Material provided: Begin

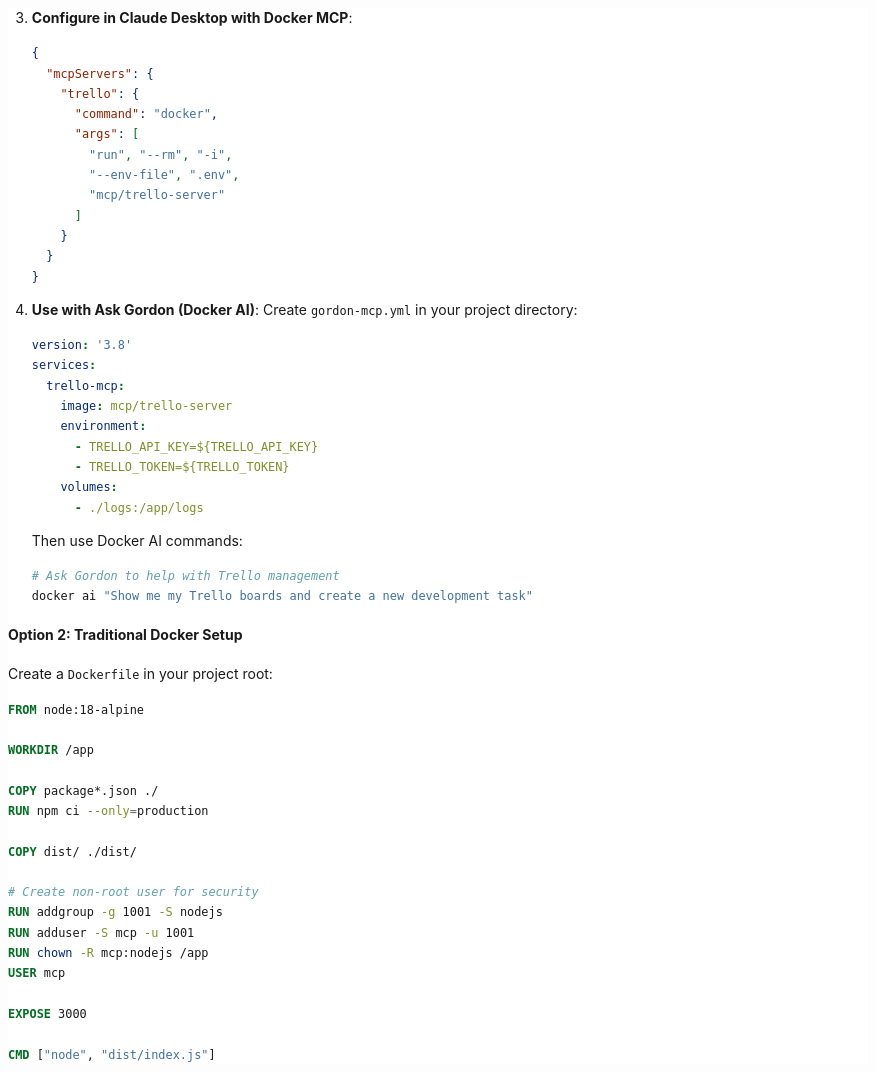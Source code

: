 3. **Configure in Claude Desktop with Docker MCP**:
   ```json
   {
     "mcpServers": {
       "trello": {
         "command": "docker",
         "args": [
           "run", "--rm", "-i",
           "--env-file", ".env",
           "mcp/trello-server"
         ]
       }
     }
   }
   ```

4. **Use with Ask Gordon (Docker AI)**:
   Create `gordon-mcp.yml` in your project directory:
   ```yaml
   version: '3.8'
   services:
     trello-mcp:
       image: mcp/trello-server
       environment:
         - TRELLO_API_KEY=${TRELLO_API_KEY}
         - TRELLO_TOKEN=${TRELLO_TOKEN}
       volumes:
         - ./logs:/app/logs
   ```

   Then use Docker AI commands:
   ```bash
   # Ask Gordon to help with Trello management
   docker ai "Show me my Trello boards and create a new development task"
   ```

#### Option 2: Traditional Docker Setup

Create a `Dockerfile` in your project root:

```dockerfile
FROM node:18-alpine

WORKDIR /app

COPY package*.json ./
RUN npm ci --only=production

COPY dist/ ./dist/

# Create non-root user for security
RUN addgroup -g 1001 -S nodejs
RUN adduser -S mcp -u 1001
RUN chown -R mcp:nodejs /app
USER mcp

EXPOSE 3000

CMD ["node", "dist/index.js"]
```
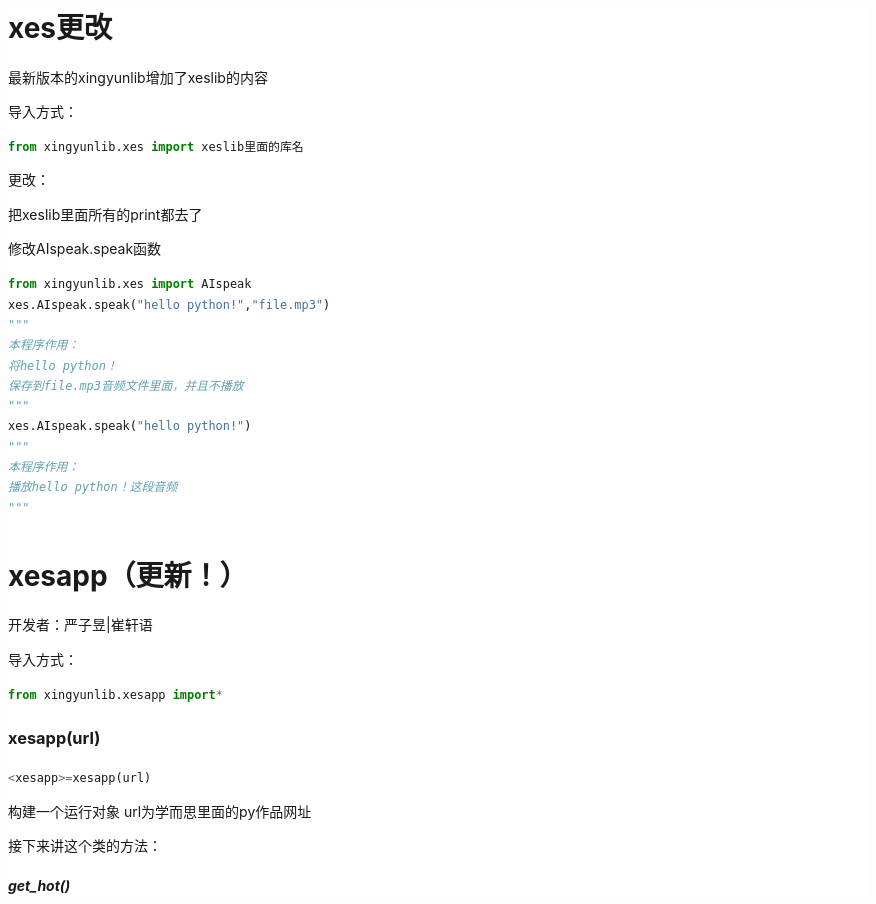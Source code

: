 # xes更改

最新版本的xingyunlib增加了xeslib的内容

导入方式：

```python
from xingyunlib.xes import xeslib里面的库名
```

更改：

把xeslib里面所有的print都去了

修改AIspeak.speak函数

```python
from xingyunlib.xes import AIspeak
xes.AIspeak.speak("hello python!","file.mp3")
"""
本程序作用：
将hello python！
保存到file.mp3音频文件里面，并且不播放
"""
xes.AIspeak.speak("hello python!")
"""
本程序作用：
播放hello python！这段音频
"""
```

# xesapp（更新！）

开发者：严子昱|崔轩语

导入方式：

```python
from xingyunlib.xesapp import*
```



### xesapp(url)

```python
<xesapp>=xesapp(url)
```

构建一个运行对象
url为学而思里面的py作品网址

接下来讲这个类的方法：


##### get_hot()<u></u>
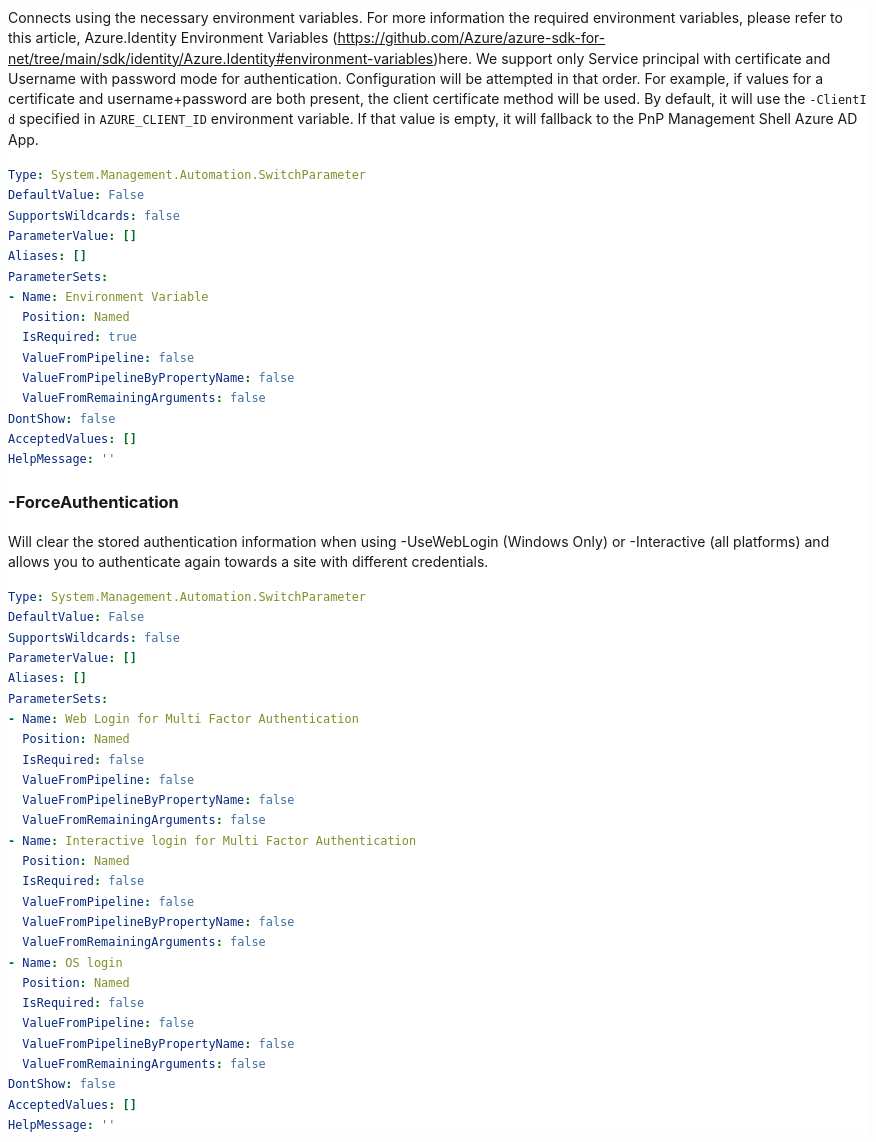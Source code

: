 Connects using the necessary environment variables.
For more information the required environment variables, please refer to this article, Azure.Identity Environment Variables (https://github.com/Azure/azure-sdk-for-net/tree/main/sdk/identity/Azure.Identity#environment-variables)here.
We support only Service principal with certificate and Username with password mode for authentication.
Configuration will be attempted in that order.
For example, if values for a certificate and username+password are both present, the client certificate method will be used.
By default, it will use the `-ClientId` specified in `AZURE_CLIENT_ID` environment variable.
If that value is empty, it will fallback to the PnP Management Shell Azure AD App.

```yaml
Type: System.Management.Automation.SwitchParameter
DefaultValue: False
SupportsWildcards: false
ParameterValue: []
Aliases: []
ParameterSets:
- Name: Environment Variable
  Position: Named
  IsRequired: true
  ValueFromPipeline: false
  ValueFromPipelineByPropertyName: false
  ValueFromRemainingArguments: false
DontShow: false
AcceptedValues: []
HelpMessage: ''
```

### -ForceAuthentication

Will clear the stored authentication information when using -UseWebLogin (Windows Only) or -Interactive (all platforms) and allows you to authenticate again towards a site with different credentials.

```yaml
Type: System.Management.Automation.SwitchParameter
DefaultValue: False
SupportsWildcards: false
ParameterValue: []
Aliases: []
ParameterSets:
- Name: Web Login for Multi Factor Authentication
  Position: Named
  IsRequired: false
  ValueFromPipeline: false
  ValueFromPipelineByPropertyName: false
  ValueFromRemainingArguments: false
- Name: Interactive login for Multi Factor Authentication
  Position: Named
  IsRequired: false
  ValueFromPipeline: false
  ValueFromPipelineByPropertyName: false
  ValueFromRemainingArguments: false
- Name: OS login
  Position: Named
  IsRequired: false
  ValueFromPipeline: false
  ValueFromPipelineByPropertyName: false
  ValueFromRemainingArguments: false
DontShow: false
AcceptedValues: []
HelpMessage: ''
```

Material provided: End

Problem statement: Look for the word "using" in the data, then return every line that contains it.

Response to this exercise:
: Connects using the necessary environment variables.
Will clear the stored authentication information when using -UseWebLogin (Windows Only) or -Interactive (all platforms) and allows you to authenticate again towards a site with different credentials.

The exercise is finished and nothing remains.